▶ _What to do_
Nothing but the pictures may be dropped; the rest of the listing is to be written out exactly.
▬▬▬▬▬▬
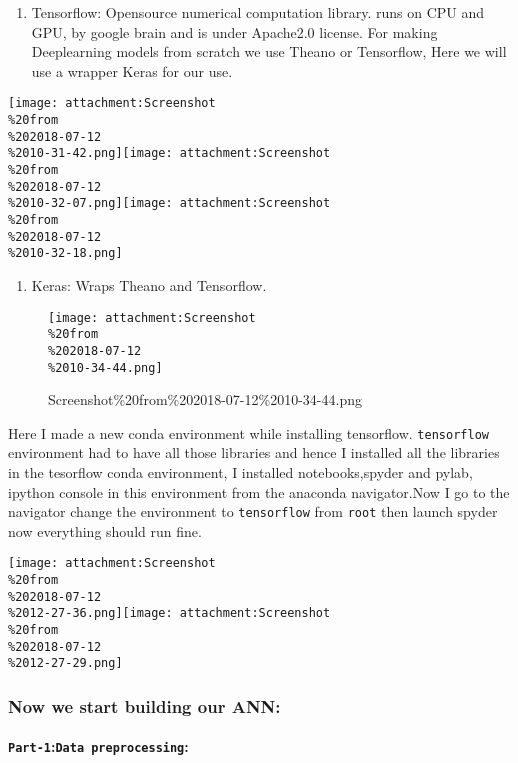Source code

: \documentclass[11pt]{article}
\makeatletter
\def\maxwidth{\ifdim\Gin@nat@width>\linewidth\linewidth
    \else\Gin@nat@width\fi}
\let\Oldincludegraphics\includegraphics
\renewcommand{\includegraphics}[1]{\Oldincludegraphics[width=.8\maxwidth]{#1}}
\providecommand{\tightlist}{%
      \setlength{\itemsep}{0pt}\setlength{\parskip}{0pt}}
\makeatother
\begin{document}
\begin{enumerate}
\def\labelenumi{\arabic{enumi}.}
\setcounter{enumi}{1}
\tightlist
\item
  Tensorflow: Opensource numerical computation library. runs on CPU and
  GPU, by google brain and is under Apache2.0 license. For making
  Deeplearning models from scratch we use Theano or Tensorflow, Here we
  will use a wrapper Keras for our use.
\end{enumerate}

\texttt{[image: attachment:Screenshot\\\%20from\\\%202018-07-12\\\%2010-31-42.png]}\texttt{[image: attachment:Screenshot\\\%20from\\\%202018-07-12\\\%2010-32-07.png]}\texttt{[image: attachment:Screenshot\\\%20from\\\%202018-07-12\\\%2010-32-18.png]}

\begin{enumerate}
\def\labelenumi{\arabic{enumi}.}
\setcounter{enumi}{2}
\tightlist
\item
  Keras: Wraps Theano and Tensorflow.
\end{enumerate}

\begin{figure}
\centering
\texttt{[image: attachment:Screenshot\\\%20from\\\%202018-07-12\\\%2010-34-44.png]}
\caption{Screenshot\%20from\%202018-07-12\%2010-34-44.png}
\end{figure}

Here I made a new conda environment while installing tensorflow.
\texttt{tensorflow} environment had to have all those libraries and
hence I installed all the libraries in the tesorflow conda environment,
I installed notebooks,spyder and pylab, ipython console in this
environment from the anaconda navigator.Now I go to the navigator change
the environment to \texttt{tensorflow} from \texttt{root} then launch
spyder now everything should run fine.

\texttt{[image: attachment:Screenshot\\\%20from\\\%202018-07-12\\\%2012-27-36.png]}\texttt{[image: attachment:Screenshot\\\%20from\\\%202018-07-12\\\%2012-27-29.png]}

\hypertarget{now-we-start-building-our-ann}{%
\subsubsection{Now we start building our
ANN:}\label{now-we-start-building-our-ann}}

\hypertarget{part-1data-preprocessing}{%
\paragraph{\texorpdfstring{\texttt{Part-1}:\texttt{Data\ preprocessing}:}{Part-1:Data preprocessing: }}\label{part-1data-preprocessing}}
\end{document}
▬▬▬▬▬▬
▶ _Final answer_
Source code

: \documentclass[11pt]{article}
\makeatletter
\def\maxwidth{\ifdim\Gin@nat@width>\linewidth\linewidth
    \else\Gin@nat@width\fi}
\let\Oldincludegraphics\includegraphics
\renewcommand{\includegraphics}[1]{\Oldincludegraphics[width=.8\maxwidth]{#1}}
\providecommand{\tightlist}{%
      \setlength{\itemsep}{0pt}\setlength{\parskip}{0pt}}
\makeatother
\begin{document}
\begin{enumerate}
\def\labelenumi{\arabic{enumi}.}
\setcounter{enumi}{1}
\tightlist
\item
  Tensorflow: Opensource numerical computation library. runs on CPU and
  GPU, by google brain and is under Apache2.0 license. For making
  Deeplearning models from scratch we use Theano or Tensorflow, Here we
  will use a wrapper Keras for our use.
\end{enumerate}

\texttt{[image: attachment:Screenshot\\\%20from\\\%202018-07-12\\\%2010-31-42.png]}\texttt{[image: attachment:Screenshot\\\%20from\\\%202018-07-12\\\%2010-32-07.png]}\texttt{[image: attachment:Screenshot\\\%20from\\\%202018-07-12\\\%2010-32-18.png]}

\begin{enumerate}
\def\labelenumi{\arabic{enumi}.}
\setcounter{enumi}{2}
\tightlist
\item
  Keras: Wraps Theano and Tensorflow.
\end{enumerate}

\begin{figure}
\centering
\texttt{[image: attachment:Screenshot\\\%20from\\\%202018-07-12\\\%2010-34-44.png]}
\caption{Screenshot\%20from\%202018-07-12\%2010-34-44.png}
\end{figure}

Here I made a new conda environment while installing tensorflow.
\texttt{tensorflow} environment had to have all those libraries and
hence I installed all the libraries in the tesorflow conda environment,
I installed notebooks,spyder and pylab, ipython console in this
environment from the anaconda navigator.Now I go to the navigator change
the environment to \texttt{tensorflow} from \texttt{root} then launch
spyder now everything should run fine.

\texttt{[image: attachment:Screenshot\\\%20from\\\%202018-07-12\\\%2012-27-36.png]}\texttt{[image: attachment:Screenshot\\\%20from\\\%202018-07-12\\\%2012-27-29.png]}

\hypertarget{now-we-start-building-our-ann}{%
\subsubsection{Now we start building our
ANN:}\label{now-we-start-building-our-ann}}

\hypertarget{part-1data-preprocessing}{%
\paragraph{\texorpdfstring{\texttt{Part-1}:\texttt{Data\ preprocessing}:}{Part-1:Data preprocessing: }}\label{part-1data-preprocessing}}
\end{document}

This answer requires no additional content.